> Members of The Church of Graphs live by one primary commandment: thou shalt not believe your lying eyes.
Ah, how familiar this is from some colleagues in tech.
Demands of evidence are asymmetric: make a bold claim that's aligned with the group, and it slips by; make a hint of a misaligned claim, and you get chided for not being a researcher in the field and spreading misinformation.
> The AI industry is 99% hype; a billion dollar industrial complex to put a price tag on creation. At this point if you believe AI is ‘just a tool’ you’re wilfully ignoring the harm.
> (Regardless, why do I keep being told it’s an ‘extreme’ stance if I decide not to buy something?)
> The 1% utility AI has is overshadowed by the overwhelming mediocracy it regurgitates.

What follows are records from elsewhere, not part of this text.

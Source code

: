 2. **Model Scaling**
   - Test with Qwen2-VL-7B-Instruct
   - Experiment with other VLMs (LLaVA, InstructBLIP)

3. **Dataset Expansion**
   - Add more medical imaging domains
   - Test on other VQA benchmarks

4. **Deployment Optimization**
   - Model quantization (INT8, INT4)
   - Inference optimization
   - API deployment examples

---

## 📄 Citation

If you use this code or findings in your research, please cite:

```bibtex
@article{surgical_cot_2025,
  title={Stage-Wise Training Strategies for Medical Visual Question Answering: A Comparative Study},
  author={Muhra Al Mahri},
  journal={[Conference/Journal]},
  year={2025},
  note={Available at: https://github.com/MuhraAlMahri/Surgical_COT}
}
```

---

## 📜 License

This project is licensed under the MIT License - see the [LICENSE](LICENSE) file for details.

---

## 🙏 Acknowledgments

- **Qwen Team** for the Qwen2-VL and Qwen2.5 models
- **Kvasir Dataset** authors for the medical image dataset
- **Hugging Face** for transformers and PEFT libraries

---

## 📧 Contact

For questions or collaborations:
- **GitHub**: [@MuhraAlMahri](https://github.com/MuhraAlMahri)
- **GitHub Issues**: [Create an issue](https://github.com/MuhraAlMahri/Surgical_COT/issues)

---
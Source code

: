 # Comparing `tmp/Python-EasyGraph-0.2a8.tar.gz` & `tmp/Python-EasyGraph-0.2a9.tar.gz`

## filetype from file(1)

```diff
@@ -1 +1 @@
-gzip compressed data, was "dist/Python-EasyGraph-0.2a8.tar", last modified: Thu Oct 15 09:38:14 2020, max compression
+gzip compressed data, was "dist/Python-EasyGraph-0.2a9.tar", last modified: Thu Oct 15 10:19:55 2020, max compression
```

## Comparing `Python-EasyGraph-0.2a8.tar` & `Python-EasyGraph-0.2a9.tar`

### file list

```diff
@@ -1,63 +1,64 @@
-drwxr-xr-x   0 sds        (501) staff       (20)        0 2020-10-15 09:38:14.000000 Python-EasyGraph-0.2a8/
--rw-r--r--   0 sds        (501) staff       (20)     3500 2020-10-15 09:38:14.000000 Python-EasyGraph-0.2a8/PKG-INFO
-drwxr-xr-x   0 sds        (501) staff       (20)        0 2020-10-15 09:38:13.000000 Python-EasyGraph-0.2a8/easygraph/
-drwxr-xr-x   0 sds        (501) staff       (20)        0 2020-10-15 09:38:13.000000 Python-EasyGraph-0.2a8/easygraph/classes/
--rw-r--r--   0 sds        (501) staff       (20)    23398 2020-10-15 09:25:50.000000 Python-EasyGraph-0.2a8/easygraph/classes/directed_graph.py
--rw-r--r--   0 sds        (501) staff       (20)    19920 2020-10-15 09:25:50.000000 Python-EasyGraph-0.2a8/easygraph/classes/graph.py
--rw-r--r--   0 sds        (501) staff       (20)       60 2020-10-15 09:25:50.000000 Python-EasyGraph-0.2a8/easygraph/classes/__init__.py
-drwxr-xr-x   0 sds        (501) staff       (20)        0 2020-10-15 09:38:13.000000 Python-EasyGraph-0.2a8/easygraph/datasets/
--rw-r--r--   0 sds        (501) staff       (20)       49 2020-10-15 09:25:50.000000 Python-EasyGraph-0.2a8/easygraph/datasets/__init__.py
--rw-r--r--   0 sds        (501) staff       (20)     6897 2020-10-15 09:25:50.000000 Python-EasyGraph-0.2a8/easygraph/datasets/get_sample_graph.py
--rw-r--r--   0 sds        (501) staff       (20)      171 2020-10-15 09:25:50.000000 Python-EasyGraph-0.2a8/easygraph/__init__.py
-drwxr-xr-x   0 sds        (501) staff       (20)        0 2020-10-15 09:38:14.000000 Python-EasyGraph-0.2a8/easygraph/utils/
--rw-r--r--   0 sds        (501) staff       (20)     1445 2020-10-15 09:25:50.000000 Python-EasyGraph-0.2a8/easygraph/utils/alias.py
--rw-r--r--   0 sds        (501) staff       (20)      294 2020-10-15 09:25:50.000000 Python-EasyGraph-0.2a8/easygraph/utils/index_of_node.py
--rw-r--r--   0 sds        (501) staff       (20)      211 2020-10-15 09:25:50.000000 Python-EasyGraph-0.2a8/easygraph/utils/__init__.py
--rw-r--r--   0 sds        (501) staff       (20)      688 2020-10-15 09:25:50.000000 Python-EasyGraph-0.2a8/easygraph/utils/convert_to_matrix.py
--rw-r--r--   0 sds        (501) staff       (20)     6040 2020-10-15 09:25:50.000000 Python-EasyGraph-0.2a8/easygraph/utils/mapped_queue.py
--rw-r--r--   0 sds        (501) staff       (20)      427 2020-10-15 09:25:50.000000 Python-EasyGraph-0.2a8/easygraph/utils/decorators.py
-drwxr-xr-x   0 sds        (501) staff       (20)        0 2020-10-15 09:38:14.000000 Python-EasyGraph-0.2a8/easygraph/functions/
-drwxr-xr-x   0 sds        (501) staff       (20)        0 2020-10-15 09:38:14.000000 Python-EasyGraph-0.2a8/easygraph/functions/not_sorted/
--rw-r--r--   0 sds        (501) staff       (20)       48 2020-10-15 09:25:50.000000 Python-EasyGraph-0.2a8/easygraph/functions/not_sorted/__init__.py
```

This sort of reasoning is why you might have been called extreme.
It's less extreme to say "many people see and/or get lots of benefit, but it's wrong to use the tool due to the harms it has".
There's nothing wrong with extreme, but since you asked.
Yes, declaring AI to be 99% hype just turns away people like me from what the author has to say.
I was an AI sceptic for a long time until toward the end of last year when I seriously evaluated them, and came to realise it could add tremendous value.
When someone comes along and declares that it's all hype, it goes against my experience that it's getting things done.
I can also see the harm it does, and I hope the tooling improves to reduce that harm. For example, there's a significant lack of caching in the tooling. It's constantly re-reading the same files every day, and more harmfully, constantly fetching the same help pages and blog-posts from the web.
If it had a generous built in HTTP cache, and instruction to maximise use of the cache, then it could avoid a lot of re-fetching of content, which would help reduce the harms.
Declaring my experience to be invalid and based on nothing but hype doesn't engage people like me at all.
And it's the people like me, the middle-of-the-road developer working on enterprise software, that either need convincing to not use the tools, or for our habits to change to minimise the harm.
Because otherwise we're quietly getting on with using it, potentially destroying forests and lakes as we do.
It’s worse than that, in the linked “I’ve done my research” they make the tired claim that ai hallucinates api calls. Which while true has not been a practical problem since tool calling was added.
I think the position that ai is morally troubling enough that the downsides out way the positives is perfectly defensible. But the entire argument becomes a joke when you can’t accurately catalog the positives.
At this point, I’m pretty sure saying “I’ve done my research” is more of an indicator that someone hasn’t done their research but would like to be taken seriously anyway by pretending they did. The kind of person who’s both smart enough to realize that an issue might be more nuanced than they present it, as well as intellectually dishonest enough to… not care.
> Declaring my experience to be invalid and based on nothing but hype doesn't engage people like me at all.
> And it's the people like me, the middle-of-the-road developer working on enterprise software, that either need convincing to not use the tools, or for our habits to change to minimise the harm.
> Because otherwise we're quietly getting on with using it, potentially destroying forests and lakes as we do.
His point in the article is that if you are aware of the potential harms and are still willing to "quietly [get] on with using it", you're complicit in the harms caused.
In your response, you seem to be both (1) acknowledging his points about potential harms and your willingness to proceed even with awareness of those harms, while (2) simultaneously absolving yourself of any responsibility caused by your participation, by claiming the poster didn't do enough to "engage people like [you] at all".
>If it had a generous built in HTTP cache, and instruction to maximise use of the cache, then it could avoid a lot of re-fetching of content, which would help reduce the harms.
While this is a great idea, the harms are somewhat overblown. The big scare number for water consumption includes water used in power generation which itself includes evaporation from hydroelectric power.
> Lines Will Move Further Away If They Aren’t Defined
Is that necessarily a bad thing?
Sometimes I think some line is important, then I move closer to it, and realise the line is less important to me, and so I'll be less cautious of it.
Some might say "slippery slope!" or "boiling a frog!", but I think of it as me updating my values as I learn more.
Some people are prone to black-and-white thinking, and so I can see why they might be drawn to hard lines.